### What to produce
Copy each line of the records below that mentions the word "average".

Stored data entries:
>>>>>

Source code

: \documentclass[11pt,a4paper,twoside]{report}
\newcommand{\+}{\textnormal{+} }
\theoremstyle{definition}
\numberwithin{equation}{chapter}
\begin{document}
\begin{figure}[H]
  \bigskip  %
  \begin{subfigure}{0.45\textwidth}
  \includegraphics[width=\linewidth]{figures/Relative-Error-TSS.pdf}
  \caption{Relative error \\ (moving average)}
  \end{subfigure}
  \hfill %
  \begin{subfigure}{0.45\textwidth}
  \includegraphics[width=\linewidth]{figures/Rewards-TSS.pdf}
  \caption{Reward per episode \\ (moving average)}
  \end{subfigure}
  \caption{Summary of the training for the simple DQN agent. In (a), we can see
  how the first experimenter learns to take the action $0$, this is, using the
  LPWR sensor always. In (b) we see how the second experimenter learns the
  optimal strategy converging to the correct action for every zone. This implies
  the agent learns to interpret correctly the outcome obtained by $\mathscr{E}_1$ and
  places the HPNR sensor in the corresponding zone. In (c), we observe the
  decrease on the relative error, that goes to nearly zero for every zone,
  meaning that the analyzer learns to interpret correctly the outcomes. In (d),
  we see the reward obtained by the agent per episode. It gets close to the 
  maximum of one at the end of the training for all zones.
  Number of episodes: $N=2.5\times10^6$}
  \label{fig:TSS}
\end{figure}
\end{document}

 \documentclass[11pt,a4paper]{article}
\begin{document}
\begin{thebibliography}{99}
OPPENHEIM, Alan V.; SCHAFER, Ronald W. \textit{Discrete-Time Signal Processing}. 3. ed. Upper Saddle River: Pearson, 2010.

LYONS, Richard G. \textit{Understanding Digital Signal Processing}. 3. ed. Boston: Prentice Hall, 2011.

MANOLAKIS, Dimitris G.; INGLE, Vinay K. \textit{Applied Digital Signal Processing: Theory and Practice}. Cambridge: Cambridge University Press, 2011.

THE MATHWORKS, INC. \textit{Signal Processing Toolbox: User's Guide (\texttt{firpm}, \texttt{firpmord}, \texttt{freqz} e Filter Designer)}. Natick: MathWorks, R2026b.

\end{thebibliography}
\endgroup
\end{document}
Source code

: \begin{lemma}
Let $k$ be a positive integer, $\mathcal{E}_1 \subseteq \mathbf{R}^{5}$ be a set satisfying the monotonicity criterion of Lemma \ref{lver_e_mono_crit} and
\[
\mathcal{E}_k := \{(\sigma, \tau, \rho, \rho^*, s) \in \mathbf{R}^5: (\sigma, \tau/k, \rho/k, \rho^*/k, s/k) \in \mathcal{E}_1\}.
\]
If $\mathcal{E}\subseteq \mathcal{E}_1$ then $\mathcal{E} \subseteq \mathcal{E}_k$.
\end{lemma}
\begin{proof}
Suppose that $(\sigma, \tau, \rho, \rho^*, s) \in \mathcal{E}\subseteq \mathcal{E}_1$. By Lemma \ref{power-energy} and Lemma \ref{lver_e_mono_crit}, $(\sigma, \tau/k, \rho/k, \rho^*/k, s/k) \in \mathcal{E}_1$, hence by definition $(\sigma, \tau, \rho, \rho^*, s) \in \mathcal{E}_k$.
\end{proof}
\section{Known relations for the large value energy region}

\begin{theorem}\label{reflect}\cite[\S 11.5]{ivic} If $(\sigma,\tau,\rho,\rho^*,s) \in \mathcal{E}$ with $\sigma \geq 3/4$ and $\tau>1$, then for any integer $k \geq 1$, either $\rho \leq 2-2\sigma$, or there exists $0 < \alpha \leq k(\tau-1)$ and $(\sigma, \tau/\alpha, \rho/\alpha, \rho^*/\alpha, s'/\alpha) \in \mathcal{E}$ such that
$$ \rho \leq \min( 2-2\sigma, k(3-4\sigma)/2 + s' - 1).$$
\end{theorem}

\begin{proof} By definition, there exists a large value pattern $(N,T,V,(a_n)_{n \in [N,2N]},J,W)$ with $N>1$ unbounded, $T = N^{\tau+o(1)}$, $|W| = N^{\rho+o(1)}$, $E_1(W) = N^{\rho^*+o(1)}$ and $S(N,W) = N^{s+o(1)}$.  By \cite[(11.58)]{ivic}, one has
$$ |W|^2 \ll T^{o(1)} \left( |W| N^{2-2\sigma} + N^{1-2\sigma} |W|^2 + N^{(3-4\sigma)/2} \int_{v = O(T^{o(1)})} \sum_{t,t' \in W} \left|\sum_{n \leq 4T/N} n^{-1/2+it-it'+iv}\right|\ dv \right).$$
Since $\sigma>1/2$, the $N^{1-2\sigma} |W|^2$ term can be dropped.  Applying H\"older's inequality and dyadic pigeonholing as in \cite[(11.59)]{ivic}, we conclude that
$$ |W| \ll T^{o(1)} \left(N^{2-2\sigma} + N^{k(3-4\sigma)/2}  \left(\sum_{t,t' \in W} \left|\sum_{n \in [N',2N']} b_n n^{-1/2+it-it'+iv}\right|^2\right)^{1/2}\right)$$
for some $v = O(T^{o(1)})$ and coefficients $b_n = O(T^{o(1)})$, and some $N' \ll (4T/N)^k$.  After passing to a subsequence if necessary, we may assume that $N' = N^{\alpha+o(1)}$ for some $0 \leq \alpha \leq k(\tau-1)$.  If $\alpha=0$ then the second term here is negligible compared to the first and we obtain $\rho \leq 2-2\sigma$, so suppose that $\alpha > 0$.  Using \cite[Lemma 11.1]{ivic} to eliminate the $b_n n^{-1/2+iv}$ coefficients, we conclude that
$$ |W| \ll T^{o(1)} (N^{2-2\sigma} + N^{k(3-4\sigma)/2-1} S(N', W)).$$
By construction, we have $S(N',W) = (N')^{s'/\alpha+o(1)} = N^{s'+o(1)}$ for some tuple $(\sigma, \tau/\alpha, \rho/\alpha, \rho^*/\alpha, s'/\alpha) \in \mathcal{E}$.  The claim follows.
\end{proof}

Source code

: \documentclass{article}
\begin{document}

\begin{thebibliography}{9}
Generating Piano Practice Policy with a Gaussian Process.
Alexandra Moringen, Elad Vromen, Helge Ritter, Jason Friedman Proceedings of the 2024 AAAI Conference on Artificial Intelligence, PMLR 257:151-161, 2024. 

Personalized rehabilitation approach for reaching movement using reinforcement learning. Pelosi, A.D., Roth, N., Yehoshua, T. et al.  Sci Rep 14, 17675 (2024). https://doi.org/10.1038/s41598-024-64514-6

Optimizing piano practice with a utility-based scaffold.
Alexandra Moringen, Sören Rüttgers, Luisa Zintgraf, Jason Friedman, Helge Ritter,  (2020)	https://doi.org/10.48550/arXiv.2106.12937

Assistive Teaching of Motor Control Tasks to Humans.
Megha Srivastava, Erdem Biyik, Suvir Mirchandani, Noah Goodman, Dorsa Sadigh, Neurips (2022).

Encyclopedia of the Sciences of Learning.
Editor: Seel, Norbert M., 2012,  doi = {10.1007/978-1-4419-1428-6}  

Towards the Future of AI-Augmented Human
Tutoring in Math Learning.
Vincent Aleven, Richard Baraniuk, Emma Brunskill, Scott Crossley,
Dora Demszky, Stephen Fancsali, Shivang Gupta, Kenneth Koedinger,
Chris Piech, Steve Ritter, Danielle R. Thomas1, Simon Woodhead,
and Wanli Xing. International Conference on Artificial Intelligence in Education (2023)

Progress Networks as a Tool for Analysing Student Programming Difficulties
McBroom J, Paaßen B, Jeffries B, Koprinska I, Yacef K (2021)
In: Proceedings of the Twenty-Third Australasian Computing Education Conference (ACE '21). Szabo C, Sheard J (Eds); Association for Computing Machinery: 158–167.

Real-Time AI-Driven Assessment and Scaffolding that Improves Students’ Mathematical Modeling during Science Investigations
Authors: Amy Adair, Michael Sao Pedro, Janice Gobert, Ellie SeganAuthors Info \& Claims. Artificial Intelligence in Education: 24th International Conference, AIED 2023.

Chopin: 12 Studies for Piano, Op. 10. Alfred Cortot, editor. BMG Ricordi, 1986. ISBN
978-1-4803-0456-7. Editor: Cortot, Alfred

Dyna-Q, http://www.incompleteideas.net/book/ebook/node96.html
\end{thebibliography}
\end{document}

<<<<<

### Exercise response
  \caption{Relative error \\ (moving average)}
  \caption{Reward per episode \\ (moving average)}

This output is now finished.